ミケランジェロといえば、まず思い出すのが何と言ってもシスティーナ礼拝堂天井画の「アダム創造」なのですが、この作品のマリアは、そのアダムにひけをとらないほどのたくましい女性です。筋骨隆々のマリアなんて、え、うそ・・・という感じですが・・・。
この時代のマドンナといえば、長い青のマントで身を包み、そっとつつましやかにたたずんでいるのが一般的なのに、このマリアはまさしく陽気なイタリア女!・・・というイメージです。一応、衣装はそれらしくしていますが、まるでボディビルのコンテストに出る前みたいに袖を肩までたくし上げ、後ろから肩越しに幼いイエスを受け取ろうとしています。

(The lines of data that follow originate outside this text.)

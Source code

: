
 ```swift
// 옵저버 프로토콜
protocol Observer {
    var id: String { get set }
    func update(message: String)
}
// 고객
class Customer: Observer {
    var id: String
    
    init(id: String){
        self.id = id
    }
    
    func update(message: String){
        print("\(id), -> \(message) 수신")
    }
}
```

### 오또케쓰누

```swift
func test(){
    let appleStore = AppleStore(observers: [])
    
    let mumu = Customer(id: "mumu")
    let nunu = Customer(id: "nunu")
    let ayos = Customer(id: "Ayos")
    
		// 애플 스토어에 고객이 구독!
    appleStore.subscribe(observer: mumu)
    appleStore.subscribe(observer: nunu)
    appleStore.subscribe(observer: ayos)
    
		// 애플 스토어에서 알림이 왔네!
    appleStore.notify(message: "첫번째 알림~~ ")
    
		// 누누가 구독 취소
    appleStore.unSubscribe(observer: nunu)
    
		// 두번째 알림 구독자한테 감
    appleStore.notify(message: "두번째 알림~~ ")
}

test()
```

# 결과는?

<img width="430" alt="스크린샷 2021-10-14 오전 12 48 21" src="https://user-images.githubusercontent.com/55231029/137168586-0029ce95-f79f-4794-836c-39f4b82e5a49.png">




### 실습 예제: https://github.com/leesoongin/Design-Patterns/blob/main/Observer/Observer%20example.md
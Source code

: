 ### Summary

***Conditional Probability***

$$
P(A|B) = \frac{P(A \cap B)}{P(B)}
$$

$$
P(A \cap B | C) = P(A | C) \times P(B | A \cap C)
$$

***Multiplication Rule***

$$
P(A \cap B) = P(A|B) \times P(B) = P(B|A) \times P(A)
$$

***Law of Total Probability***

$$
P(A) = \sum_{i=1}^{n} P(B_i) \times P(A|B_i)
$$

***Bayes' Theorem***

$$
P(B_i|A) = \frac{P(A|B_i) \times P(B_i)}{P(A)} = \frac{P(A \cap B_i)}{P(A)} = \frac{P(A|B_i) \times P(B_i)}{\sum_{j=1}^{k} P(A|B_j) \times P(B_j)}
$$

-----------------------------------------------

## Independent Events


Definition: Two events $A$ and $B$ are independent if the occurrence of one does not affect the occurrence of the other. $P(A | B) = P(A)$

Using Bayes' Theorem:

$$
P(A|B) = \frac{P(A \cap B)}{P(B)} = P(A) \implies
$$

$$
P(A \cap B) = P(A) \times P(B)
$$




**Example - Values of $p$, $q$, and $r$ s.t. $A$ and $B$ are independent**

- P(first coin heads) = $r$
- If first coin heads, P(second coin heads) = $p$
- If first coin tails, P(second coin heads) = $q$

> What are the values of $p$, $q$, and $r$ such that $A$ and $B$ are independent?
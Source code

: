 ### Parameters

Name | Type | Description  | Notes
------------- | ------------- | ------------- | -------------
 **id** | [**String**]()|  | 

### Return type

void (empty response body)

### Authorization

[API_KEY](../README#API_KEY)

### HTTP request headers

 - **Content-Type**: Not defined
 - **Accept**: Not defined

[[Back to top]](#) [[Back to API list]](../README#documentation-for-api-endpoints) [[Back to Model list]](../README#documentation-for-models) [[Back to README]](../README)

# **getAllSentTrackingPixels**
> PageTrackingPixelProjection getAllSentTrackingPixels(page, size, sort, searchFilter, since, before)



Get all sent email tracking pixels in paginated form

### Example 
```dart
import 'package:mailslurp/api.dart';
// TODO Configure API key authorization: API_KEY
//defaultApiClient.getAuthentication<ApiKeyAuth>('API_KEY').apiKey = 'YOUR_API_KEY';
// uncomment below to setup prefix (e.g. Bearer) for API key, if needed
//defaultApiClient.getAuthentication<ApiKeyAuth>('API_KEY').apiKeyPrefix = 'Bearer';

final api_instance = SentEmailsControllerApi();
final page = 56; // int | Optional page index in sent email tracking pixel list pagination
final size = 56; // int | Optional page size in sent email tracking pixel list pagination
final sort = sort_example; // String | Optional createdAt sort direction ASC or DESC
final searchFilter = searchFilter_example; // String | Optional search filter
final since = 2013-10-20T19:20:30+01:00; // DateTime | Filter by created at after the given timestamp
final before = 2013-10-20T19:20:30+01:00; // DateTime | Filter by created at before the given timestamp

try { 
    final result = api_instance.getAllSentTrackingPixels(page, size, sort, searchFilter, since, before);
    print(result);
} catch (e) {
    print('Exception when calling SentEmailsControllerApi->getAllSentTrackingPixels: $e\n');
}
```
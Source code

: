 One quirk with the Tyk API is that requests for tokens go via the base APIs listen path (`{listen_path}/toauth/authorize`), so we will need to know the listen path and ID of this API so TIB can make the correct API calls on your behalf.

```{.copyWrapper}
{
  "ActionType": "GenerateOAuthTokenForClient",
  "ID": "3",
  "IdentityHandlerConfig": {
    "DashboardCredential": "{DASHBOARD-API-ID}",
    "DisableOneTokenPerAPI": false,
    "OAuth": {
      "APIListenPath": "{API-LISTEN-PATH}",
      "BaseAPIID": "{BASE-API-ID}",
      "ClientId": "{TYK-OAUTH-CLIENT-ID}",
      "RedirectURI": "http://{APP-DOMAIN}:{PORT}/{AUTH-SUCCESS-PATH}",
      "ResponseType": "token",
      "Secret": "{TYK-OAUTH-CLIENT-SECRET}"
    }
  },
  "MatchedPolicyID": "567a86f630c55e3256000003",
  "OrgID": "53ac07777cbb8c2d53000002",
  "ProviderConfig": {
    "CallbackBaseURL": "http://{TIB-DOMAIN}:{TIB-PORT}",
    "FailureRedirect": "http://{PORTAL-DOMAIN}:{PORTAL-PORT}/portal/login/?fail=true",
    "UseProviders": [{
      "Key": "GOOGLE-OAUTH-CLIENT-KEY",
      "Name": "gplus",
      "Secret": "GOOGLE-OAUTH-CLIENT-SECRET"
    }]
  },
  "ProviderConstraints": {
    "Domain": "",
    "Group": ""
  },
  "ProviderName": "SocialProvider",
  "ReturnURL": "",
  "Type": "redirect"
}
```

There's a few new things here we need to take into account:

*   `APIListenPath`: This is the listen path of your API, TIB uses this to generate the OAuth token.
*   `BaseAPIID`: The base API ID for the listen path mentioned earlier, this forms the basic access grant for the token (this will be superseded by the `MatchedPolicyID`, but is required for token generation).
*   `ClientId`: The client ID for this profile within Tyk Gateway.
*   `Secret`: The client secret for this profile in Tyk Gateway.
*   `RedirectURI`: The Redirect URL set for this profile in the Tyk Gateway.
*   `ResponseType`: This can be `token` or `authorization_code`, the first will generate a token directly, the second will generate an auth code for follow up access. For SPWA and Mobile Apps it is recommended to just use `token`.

イエスも従順な幼な児ではなく、まるでそれに逆らうようにマリアの頭を両手で押さえつけていて、なかなかきかん坊そうです。一人だけ、やけに年とったヨセフがちょっと困惑しながらイエスをマリアに渡そうとしているのも面白い光景だと思います。
後ろにいる若者たちがギリシャ彫刻を思わせるところから、ここは旧約聖書の世界なのではなく、ルネッサンス第3段階の、自由意志の発露が形となった世界で、それがこうした「聖家族」となったのかも知れません。どちらにしろ、健康で生活感のある聖母子もいいものです。